* [Activity]: Below are the records; copy each line in which "City" occurs.

Material provided START

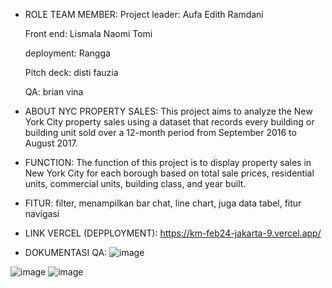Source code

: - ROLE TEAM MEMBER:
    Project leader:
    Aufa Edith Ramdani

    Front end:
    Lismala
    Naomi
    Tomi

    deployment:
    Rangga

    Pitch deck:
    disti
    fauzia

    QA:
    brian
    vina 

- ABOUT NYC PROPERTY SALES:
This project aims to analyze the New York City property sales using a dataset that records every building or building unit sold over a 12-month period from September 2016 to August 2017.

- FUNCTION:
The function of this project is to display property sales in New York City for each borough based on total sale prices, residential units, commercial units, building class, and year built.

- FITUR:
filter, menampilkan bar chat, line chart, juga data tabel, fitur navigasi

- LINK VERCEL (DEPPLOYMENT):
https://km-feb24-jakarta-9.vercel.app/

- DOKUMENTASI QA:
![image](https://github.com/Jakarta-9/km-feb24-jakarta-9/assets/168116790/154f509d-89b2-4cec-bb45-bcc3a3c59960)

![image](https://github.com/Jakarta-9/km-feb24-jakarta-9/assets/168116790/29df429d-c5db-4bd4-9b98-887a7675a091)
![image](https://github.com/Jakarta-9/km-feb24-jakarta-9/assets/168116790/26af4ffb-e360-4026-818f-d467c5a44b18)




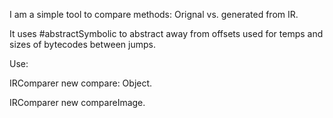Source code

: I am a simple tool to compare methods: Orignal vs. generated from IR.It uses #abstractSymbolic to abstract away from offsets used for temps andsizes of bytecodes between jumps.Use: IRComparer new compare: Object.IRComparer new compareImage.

Material provided END
Material provided START

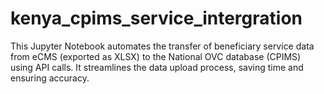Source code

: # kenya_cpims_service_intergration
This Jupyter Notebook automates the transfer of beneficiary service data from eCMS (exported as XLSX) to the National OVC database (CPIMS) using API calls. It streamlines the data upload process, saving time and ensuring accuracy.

Material provided END

* [Solution]:
This project aims to analyze the New York City property sales using a dataset that records every building or building unit sold over a 12-month period from September 2016 to August 2017.
The function of this project is to display property sales in New York City for each borough based on total sale prices, residential units, commercial units, building class, and year built.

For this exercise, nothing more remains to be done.